EXERCISE OBJECTIVE: Copy out all the lines of the data that hold the word "dans".

==== DATA TO USE

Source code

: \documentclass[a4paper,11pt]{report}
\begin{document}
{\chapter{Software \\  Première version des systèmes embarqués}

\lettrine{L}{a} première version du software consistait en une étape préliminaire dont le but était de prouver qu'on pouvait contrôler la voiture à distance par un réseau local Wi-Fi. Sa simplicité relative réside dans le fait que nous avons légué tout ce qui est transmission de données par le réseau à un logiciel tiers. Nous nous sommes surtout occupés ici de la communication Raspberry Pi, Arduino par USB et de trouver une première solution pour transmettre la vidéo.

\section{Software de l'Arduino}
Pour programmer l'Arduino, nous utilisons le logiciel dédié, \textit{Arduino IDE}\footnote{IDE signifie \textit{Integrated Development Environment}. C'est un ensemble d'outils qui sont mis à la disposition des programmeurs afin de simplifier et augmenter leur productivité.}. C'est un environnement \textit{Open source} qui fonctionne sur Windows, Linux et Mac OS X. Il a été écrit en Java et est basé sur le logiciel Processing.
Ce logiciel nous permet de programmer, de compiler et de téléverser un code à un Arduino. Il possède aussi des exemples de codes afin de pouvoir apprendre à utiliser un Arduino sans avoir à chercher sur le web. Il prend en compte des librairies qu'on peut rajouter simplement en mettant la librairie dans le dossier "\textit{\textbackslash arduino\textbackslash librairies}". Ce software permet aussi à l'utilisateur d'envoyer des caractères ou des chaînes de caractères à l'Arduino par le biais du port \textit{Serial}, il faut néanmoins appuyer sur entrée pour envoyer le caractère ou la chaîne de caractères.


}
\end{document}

========

THE ANSWER:
\lettrine{L}{a} première version du software consistait en une étape préliminaire dont le but était de prouver qu'on pouvait contrôler la voiture à distance par un réseau local Wi-Fi. Sa simplicité relative réside dans le fait que nous avons légué tout ce qui est transmission de données par le réseau à un logiciel tiers. Nous nous sommes surtout occupés ici de la communication Raspberry Pi, Arduino par USB et de trouver une première solution pour transmettre la vidéo.
Ce logiciel nous permet de programmer, de compiler et de téléverser un code à un Arduino. Il possède aussi des exemples de codes afin de pouvoir apprendre à utiliser un Arduino sans avoir à chercher sur le web. Il prend en compte des librairies qu'on peut rajouter simplement en mettant la librairie dans le dossier "\textit{\textbackslash arduino\textbackslash librairies}". Ce software permet aussi à l'utilisateur d'envoyer des caractères ou des chaînes de caractères à l'Arduino par le biais du port \textit{Serial}, il faut néanmoins appuyer sur entrée pour envoyer le caractère ou la chaîne de caractères.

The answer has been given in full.